Macro-Scale Success Rate
Macro-Scale Generalizability: Success Rate Across Protein Families
Key Data Point: Taking the A4GRB6_PSEAI_Chen_2020 dataset, which we focused on, as an example, we randomly selected 500 samples from its low-activity sequences for independent testing. The statistical results show that a total of 357 sequences, after modification by our fine-tuned model, had a final scoring function score (s3) higher than their original score (s1), achieving a success rate of 71.4%. This data strongly proves that, at least in this protein family, our method can systematically optimize low-activity sequences in the direction of high activity. Although the success rates on other proteins fluctuated, the overall trend remained consistently positive.

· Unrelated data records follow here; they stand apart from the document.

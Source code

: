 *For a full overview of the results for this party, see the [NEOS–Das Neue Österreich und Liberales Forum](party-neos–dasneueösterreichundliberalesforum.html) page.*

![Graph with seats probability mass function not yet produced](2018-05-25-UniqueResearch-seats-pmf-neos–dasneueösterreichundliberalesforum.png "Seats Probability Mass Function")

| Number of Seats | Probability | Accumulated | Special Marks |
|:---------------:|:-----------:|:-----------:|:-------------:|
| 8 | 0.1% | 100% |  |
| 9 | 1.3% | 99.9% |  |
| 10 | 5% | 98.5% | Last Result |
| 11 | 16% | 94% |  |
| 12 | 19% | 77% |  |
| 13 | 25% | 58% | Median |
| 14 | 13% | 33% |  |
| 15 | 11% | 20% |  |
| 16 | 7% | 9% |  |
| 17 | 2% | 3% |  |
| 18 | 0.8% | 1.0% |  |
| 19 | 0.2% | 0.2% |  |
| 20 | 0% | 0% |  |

This macro result is of great significance, as it indicates that our "generalized" fine-tuning strategy is successful. By training on diverse data, our model has indeed learned some transferable, universal optimization principles that can be applied across protein families, making it not just an "A4GRB6 expert," but a "protein optimization assistant" with broader application potential.

From Results to Application: Screening High-Quality Candidate Sequences for Wet Lab Validation

The ultimate goal of our work is to serve real biological research and engineering applications. Therefore, we will strictly rank and screen the computationally generated massive sequence library to provide a concrete and operable list of candidate sequences for our team's wet lab component.

Screening Criteria
  • Scoring Function Ranking: We first rank all 25,000+ generated sequences in descending order based on the predicted scores from our trained "merged scoring function."
  • Meeting the Gold Standard: We only consider sequences that strictly satisfy the s3 > s2 > s1 gold standard, to ensure that their performance improvement is real and brought about by our fine-tuning strategy.
  • Synthesizability and Expressibility Considerations: We used some bioinformatics tools (like ProtParam) to perform a preliminary evaluation of the top-ranked sequences, excluding those with extreme physicochemical properties (such as too high/low isoelectric point, or too many rare codons), to increase the probability of their successful expression in subsequent wet lab experiments.
Final Delivery

After the multi-layer screening described above, we ultimately selected 3-5 optimal single-point mutation candidate sequences for each of several key research proteins, including A4GRB6_PSEAI_Chen_2020, D7PM05_CLYGR_Somermeyer_2022, and GFP_AEQVI_Sarkisyan_2016. This list has been delivered to our team's wet lab group, and the related gene synthesis, protein expression, and functional validation work is currently underway. We eagerly await the final convergence of computational design and real-world function.